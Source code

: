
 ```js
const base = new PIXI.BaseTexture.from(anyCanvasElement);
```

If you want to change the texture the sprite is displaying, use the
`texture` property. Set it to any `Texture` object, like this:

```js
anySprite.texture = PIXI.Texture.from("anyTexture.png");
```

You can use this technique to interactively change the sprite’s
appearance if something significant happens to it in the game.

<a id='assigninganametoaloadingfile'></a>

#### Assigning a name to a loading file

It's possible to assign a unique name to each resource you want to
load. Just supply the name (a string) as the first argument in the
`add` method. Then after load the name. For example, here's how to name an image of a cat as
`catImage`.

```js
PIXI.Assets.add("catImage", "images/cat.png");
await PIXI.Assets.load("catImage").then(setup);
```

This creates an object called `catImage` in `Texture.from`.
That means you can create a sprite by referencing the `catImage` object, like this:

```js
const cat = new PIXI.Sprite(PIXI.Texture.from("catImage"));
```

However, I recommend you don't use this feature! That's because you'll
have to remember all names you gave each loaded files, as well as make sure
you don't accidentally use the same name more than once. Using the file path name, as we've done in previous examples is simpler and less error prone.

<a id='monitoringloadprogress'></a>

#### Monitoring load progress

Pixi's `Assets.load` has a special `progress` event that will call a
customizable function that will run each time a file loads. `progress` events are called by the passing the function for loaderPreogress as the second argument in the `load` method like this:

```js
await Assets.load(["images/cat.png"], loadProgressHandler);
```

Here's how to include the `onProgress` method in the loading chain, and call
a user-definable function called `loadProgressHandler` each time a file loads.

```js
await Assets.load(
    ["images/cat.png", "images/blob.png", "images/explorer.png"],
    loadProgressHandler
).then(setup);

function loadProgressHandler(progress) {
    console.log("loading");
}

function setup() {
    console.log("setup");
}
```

★ ★ ★ ★ ★ ★ ★

## TASK REQUIREMENTS
All of the lines above need to be given again exactly.

## SOLUTION TO THE EXERCISE
Source code

:
 ```js
const base = new PIXI.BaseTexture.from(anyCanvasElement);
```

If you want to change the texture the sprite is displaying, use the
`texture` property. Set it to any `Texture` object, like this:

```js
anySprite.texture = PIXI.Texture.from("anyTexture.png");
```

You can use this technique to interactively change the sprite’s
appearance if something significant happens to it in the game.

<a id='assigninganametoaloadingfile'></a>

#### Assigning a name to a loading file

It's possible to assign a unique name to each resource you want to
load. Just supply the name (a string) as the first argument in the
`add` method. Then after load the name. For example, here's how to name an image of a cat as
`catImage`.

```js
PIXI.Assets.add("catImage", "images/cat.png");
await PIXI.Assets.load("catImage").then(setup);
```

This creates an object called `catImage` in `Texture.from`.
That means you can create a sprite by referencing the `catImage` object, like this:

```js
const cat = new PIXI.Sprite(PIXI.Texture.from("catImage"));
```

However, I recommend you don't use this feature! That's because you'll
have to remember all names you gave each loaded files, as well as make sure
you don't accidentally use the same name more than once. Using the file path name, as we've done in previous examples is simpler and less error prone.

<a id='monitoringloadprogress'></a>

#### Monitoring load progress

Pixi's `Assets.load` has a special `progress` event that will call a
customizable function that will run each time a file loads. `progress` events are called by the passing the function for loaderPreogress as the second argument in the `load` method like this:

```js
await Assets.load(["images/cat.png"], loadProgressHandler);
```

Here's how to include the `onProgress` method in the loading chain, and call
a user-definable function called `loadProgressHandler` each time a file loads.

```js
await Assets.load(
    ["images/cat.png", "images/blob.png", "images/explorer.png"],
    loadProgressHandler
).then(setup);

function loadProgressHandler(progress) {
    console.log("loading");
}

function setup() {
    console.log("setup");
}
```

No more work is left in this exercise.